## ACTIVITY
Using the material below, print the line that contains "program to crash.", the line that contains "Crest of the Kirin Tor", and every line in between, exactly and nothing else.

## RECORDS
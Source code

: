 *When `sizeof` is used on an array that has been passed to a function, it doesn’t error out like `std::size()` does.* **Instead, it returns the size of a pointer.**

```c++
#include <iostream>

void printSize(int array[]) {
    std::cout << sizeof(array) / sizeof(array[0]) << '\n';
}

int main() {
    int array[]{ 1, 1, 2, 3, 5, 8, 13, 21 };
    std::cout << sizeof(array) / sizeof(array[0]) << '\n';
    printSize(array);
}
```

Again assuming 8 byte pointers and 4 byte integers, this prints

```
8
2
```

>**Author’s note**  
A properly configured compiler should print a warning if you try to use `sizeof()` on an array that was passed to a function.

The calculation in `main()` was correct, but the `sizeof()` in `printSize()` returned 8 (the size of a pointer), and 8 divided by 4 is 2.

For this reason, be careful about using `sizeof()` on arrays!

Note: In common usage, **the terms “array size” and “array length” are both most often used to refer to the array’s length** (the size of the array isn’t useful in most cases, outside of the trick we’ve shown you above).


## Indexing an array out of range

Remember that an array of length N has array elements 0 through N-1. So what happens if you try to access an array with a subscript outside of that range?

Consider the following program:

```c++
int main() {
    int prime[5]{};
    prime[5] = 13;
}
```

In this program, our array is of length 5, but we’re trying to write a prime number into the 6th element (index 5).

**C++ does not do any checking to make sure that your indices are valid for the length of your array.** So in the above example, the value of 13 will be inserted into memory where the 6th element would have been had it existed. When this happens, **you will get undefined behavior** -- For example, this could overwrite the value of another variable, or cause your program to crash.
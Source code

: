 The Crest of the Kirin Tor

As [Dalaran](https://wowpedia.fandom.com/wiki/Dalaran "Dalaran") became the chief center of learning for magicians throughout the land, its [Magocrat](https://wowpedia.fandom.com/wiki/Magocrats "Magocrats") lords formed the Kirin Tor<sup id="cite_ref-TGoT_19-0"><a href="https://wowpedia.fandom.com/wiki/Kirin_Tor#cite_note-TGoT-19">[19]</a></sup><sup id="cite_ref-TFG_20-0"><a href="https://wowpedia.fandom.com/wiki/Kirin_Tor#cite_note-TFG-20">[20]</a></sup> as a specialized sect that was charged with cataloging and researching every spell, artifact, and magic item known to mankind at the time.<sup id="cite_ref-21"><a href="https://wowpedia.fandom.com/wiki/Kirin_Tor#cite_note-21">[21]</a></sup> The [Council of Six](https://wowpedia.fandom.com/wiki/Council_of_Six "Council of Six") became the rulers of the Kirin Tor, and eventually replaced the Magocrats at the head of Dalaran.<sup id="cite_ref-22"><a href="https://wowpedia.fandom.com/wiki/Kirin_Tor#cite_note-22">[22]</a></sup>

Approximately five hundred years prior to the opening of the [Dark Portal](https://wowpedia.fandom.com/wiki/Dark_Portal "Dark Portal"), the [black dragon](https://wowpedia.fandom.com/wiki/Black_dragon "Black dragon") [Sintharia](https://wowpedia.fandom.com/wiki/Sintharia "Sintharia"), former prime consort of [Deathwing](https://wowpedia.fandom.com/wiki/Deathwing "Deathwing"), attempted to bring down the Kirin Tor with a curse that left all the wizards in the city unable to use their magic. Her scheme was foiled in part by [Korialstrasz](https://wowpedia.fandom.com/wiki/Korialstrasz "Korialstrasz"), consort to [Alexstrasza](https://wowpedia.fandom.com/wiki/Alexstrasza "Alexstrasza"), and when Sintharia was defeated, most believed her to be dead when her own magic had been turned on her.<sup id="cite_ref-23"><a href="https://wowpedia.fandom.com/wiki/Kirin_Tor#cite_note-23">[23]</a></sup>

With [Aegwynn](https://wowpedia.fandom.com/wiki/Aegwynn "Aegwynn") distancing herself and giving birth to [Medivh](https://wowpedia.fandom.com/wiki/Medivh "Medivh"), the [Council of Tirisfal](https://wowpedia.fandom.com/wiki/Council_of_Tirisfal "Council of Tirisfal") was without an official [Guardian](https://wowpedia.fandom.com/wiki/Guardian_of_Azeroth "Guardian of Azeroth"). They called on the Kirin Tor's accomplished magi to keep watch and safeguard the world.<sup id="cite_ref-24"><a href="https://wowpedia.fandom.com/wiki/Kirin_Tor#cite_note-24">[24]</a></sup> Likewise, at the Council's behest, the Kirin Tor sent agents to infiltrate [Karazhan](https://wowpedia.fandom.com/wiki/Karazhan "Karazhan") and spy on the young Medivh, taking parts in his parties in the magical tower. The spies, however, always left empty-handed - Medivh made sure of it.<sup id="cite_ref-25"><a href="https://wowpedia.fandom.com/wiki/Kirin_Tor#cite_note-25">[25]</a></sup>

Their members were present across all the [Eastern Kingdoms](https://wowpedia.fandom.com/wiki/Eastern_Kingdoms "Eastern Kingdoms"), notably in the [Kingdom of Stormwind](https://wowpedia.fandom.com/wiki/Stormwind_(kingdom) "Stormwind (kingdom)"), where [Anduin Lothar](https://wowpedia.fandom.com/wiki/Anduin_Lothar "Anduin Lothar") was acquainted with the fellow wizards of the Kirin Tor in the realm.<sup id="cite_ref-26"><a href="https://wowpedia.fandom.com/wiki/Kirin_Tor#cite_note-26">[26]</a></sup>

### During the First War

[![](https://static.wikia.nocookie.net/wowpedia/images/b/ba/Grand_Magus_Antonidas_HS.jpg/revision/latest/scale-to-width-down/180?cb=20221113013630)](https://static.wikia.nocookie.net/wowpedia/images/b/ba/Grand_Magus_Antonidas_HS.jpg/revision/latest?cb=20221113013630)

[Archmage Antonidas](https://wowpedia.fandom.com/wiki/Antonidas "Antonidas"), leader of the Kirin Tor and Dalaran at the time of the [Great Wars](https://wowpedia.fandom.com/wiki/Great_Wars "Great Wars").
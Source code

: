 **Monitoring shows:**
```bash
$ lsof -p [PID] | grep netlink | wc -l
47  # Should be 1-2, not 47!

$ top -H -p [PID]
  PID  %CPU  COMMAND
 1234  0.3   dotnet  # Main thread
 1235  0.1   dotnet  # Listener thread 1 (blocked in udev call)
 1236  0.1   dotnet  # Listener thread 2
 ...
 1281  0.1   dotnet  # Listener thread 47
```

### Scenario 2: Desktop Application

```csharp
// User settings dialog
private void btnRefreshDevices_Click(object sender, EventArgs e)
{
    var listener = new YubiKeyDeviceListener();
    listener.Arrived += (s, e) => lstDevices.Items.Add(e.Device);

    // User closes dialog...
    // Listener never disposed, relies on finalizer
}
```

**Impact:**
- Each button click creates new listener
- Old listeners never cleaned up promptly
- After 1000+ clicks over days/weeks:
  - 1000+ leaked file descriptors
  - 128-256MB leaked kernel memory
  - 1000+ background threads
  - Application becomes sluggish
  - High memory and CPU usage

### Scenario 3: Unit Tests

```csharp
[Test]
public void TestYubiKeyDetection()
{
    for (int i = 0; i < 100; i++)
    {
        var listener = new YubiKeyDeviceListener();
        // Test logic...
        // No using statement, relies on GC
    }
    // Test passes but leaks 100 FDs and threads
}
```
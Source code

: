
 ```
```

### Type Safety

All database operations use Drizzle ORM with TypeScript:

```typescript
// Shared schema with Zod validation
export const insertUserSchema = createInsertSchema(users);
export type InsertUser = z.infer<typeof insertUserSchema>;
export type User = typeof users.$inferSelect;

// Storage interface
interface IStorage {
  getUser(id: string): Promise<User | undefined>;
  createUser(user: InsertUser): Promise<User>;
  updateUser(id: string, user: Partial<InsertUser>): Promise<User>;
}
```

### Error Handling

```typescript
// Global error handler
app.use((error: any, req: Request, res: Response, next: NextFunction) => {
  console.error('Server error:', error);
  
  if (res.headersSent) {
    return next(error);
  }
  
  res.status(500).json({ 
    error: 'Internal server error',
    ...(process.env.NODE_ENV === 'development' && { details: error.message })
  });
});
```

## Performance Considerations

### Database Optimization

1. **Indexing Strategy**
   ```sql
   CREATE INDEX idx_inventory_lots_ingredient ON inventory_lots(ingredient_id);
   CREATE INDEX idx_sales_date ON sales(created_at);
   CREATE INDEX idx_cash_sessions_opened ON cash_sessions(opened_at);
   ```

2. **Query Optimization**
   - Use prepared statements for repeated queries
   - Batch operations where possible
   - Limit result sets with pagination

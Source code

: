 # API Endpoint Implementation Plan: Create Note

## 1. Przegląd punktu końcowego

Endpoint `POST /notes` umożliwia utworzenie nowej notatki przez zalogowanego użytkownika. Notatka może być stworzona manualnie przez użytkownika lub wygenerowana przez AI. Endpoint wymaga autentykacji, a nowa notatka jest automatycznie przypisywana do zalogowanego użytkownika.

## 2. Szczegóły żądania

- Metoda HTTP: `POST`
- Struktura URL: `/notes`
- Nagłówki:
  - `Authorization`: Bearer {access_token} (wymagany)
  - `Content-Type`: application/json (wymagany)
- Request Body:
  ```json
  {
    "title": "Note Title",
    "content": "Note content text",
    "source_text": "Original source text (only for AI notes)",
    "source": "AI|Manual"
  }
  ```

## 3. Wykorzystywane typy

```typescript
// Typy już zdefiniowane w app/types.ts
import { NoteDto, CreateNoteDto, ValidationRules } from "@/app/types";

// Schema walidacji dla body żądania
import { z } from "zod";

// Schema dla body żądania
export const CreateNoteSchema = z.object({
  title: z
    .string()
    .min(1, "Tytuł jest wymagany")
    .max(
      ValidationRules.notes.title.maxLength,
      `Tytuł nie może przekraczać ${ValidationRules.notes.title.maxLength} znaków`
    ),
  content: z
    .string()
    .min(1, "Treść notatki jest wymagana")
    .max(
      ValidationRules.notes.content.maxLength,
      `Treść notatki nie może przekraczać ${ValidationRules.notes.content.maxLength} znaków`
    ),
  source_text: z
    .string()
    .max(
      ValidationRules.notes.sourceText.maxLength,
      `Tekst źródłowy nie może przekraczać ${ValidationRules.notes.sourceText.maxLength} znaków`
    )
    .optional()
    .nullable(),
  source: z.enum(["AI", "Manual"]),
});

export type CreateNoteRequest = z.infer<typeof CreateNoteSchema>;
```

## THE COMPLETED TASK
**C++ does not do any checking to make sure that your indices are valid for the length of your array.** So in the above example, the value of 13 will be inserted into memory where the 6th element would have been had it existed. When this happens, **you will get undefined behavior** -- For example, this could overwrite the value of another variable, or cause your program to crash.
Source code

: The Crest of the Kirin Tor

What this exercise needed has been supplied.